I've seen only two of Li Han Hsiang's films from his 1970s "hunchback of shawdom" (Stephen Teo) phase so far. Both are episodic softcore farces filmed in elaborate studio sets. Both establish some sort of ordering principle (in Sinful Confession: a game of Mahjong and the presence of Michael Hui in each episode) in the beginning just to let themselves desintegrate completely over the course of the film. Both are vile and ugly, but while Facets of Love is vile and ugly, period, Sinful Confession somehow manages to turn vileness and uglyness into building blocks for something else - which is still vile and ugly, but also interesting and sometimes even awesome.
Especially the first story: Michael Hui plays a newspaper journalist spying with a telescope on a neighboring apartment building / love hotel, but he's mainly just there as a random anchoring point for a perverted, sweeping, freewheeling, devouring gaze. At one point, one of the naked women caught in the fangs of this gaze gets attacked by a masked man - cut to the director and crew of a porno shoot directing both the man and the woman - another cut to gawking men behind a false mirror also watching the scene. Cinema as a closed circuit, the studio as a boiling pot of sexualized madness. Filmmaking, voyeurism and sexual assault flow into one another until they become undistinguishable.

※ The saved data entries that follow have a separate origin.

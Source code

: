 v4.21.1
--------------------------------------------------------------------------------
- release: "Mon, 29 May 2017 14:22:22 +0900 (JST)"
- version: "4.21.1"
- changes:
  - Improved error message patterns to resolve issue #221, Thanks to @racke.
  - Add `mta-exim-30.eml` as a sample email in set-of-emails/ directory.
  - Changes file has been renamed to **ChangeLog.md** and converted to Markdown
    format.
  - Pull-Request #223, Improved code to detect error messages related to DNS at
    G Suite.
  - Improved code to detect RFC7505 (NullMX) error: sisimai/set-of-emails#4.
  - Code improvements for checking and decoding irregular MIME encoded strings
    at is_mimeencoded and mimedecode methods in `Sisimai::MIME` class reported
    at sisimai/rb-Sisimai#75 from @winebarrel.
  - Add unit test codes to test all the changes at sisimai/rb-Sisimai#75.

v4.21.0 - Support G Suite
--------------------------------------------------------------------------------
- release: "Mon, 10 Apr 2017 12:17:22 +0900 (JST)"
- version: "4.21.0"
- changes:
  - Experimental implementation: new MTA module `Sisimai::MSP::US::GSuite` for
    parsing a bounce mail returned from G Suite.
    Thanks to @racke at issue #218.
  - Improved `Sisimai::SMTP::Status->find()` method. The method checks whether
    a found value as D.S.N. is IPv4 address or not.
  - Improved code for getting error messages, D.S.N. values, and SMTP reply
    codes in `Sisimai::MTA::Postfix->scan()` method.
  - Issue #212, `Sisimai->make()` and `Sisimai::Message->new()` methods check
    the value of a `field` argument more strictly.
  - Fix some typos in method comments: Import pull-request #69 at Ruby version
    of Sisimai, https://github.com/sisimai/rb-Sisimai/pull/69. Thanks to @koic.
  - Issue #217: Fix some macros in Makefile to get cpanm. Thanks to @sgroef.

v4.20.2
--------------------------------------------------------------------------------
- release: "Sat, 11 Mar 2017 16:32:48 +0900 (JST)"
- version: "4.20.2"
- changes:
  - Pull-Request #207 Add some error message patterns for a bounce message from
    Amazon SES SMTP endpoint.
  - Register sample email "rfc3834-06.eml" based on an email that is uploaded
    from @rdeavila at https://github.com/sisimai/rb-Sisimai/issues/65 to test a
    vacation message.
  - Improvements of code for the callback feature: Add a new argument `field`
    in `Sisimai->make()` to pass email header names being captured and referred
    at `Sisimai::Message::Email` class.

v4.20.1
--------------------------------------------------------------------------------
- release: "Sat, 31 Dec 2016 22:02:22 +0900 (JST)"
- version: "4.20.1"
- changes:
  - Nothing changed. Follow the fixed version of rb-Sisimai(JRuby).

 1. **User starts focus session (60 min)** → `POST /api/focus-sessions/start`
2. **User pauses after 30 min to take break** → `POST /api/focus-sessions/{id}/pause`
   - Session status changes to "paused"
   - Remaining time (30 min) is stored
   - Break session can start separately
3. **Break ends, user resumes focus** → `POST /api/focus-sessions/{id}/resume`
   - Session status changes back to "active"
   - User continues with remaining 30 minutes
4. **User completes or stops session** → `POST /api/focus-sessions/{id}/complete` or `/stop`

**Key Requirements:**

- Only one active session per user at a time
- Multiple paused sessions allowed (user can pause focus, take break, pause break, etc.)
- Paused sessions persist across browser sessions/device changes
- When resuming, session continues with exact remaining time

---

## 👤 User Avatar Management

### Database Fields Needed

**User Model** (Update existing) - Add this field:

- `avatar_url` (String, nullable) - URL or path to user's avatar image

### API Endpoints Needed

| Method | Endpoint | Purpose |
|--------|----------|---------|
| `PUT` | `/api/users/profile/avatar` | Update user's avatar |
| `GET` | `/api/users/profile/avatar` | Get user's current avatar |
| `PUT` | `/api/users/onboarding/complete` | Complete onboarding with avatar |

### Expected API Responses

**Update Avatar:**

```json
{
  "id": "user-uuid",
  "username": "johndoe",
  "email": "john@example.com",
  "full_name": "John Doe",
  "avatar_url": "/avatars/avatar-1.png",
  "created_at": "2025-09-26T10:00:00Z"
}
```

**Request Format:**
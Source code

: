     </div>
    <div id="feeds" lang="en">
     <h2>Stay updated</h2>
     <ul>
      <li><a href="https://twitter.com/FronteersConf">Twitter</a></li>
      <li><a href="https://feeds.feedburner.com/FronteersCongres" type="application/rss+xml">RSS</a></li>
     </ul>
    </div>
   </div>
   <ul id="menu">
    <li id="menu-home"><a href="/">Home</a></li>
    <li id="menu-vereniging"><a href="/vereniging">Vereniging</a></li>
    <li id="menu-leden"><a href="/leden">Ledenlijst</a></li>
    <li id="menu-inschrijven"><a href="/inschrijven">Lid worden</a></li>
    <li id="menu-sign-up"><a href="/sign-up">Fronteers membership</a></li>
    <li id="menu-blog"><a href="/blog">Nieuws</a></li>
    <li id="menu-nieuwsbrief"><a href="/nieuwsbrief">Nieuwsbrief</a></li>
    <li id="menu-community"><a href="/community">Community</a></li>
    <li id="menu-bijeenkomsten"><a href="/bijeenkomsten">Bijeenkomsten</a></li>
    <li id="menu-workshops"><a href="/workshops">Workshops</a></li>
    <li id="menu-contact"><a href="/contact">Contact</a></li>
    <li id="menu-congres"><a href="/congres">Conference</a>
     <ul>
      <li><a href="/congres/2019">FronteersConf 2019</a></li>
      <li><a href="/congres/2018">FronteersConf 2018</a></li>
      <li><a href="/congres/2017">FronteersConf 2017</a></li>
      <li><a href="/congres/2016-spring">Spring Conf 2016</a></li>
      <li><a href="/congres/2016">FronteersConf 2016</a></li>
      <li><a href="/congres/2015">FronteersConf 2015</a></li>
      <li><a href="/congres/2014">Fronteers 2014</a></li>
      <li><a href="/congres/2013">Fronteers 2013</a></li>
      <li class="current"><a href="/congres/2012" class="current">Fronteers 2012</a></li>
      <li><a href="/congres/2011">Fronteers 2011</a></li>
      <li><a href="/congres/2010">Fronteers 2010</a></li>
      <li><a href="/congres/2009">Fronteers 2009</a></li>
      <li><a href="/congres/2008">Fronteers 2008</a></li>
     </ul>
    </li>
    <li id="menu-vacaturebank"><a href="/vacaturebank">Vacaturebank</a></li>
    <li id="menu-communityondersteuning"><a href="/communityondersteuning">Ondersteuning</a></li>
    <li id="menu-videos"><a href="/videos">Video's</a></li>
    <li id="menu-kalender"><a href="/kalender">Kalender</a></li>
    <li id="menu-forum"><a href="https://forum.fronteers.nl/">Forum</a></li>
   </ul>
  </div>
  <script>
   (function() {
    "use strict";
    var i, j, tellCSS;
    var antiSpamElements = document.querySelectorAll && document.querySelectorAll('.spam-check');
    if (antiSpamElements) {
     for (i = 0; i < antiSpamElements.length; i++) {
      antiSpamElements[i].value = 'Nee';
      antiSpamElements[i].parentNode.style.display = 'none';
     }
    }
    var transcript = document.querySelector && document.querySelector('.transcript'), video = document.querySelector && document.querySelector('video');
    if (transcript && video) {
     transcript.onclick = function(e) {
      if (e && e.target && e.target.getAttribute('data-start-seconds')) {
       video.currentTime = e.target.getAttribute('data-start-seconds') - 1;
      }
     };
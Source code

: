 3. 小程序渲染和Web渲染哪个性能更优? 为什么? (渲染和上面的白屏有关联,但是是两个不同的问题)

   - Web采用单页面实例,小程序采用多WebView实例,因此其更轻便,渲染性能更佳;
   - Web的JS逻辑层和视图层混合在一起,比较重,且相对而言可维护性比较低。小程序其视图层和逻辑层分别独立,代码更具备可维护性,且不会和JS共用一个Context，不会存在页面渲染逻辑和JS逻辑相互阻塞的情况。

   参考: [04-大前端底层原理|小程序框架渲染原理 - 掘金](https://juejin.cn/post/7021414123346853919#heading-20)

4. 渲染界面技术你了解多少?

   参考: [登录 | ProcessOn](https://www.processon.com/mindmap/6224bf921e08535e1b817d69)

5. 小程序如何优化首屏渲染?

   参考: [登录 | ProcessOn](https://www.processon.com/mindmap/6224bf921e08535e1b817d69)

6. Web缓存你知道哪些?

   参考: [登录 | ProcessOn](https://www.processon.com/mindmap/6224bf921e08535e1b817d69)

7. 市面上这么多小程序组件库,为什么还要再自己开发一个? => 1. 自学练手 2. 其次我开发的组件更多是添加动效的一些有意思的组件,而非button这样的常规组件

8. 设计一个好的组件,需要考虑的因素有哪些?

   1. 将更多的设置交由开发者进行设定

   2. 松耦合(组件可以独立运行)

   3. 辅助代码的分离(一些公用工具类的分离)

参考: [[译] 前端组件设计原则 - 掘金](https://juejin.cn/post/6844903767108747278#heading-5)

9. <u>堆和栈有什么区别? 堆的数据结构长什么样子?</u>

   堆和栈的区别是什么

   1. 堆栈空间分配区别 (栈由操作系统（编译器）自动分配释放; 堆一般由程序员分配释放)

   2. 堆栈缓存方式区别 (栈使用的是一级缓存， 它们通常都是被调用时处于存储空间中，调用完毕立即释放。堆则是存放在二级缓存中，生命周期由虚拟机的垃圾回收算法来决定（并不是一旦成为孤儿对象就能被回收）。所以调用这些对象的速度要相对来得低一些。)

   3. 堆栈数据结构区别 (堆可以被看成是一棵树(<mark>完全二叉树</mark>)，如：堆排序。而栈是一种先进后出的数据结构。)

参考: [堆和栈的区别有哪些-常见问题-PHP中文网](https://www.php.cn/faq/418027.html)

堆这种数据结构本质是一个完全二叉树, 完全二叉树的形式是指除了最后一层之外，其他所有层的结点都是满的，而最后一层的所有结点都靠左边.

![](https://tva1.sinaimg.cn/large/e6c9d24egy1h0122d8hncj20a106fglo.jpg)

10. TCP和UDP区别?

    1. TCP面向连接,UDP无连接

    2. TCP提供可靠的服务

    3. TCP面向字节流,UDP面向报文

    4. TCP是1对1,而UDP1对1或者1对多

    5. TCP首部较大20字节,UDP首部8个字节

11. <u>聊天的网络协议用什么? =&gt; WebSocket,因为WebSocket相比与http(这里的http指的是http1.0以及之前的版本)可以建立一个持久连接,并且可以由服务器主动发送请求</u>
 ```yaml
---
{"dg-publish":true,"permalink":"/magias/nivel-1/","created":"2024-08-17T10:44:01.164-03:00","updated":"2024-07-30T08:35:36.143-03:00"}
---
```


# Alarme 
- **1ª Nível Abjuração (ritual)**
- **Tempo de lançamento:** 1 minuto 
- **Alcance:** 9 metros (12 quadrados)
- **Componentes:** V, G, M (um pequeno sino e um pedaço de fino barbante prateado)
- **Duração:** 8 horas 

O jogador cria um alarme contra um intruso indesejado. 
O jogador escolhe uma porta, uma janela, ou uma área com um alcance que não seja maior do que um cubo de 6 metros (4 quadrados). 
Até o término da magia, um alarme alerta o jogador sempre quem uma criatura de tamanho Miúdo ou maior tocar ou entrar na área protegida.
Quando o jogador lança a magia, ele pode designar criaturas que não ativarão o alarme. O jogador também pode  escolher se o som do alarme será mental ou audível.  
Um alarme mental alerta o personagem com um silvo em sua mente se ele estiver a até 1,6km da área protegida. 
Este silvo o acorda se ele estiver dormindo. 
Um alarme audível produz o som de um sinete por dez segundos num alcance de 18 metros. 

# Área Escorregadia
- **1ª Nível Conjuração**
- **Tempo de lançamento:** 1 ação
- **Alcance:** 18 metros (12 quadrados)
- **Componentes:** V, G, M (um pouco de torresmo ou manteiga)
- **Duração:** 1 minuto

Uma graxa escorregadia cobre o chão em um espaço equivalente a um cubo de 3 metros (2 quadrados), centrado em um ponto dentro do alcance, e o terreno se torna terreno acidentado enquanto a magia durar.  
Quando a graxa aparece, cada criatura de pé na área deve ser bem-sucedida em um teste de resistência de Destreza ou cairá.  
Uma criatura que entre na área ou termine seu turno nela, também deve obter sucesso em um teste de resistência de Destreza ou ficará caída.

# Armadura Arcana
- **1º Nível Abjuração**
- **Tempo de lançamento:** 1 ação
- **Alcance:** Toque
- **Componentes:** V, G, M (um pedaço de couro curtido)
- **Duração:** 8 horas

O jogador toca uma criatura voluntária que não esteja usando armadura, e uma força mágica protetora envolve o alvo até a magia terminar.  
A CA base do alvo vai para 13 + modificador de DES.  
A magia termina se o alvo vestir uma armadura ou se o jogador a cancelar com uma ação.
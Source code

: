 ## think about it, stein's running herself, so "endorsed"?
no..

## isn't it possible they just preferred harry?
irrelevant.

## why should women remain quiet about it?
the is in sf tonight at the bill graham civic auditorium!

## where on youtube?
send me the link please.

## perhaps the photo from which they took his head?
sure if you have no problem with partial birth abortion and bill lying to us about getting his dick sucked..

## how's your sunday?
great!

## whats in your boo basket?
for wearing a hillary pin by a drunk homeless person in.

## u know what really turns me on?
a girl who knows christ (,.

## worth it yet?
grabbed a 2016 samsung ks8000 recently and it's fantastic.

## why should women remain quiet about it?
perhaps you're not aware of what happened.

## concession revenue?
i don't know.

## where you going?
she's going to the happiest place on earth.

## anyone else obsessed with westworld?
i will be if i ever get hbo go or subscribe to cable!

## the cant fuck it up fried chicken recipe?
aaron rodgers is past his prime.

The last half hour descends into utter chaos. A bunch of storylines thrown together without any coherence whatsoever - only to end with a cameo by the director himself, who scams Hui out of a meal and makes fun of smug film critics dismissing his movies - a scene Stephen Teo in a great take on Lis carreer identifies as a "manifestation of the plot that is Li Han Hsiang's life vis-a-vis the cinema. It is a statement of faithlessness (though not of hopelessness) that, alas, recognizes the cinema's propensity for philistinism and commercialism".
In other words: Li Han Hsiang's cinema is all about the power of the false. Maybe in a way his masterpieces of the early 60ies are also films about falseness. So his later work might not be a negation, but rather some sort of insentification of his early work: falseness is spreading, taking over form itself. Sinful Confession, especially its last third, is bad filmmaking at almost any measure - but the force of its messy vulgarity can't be denied.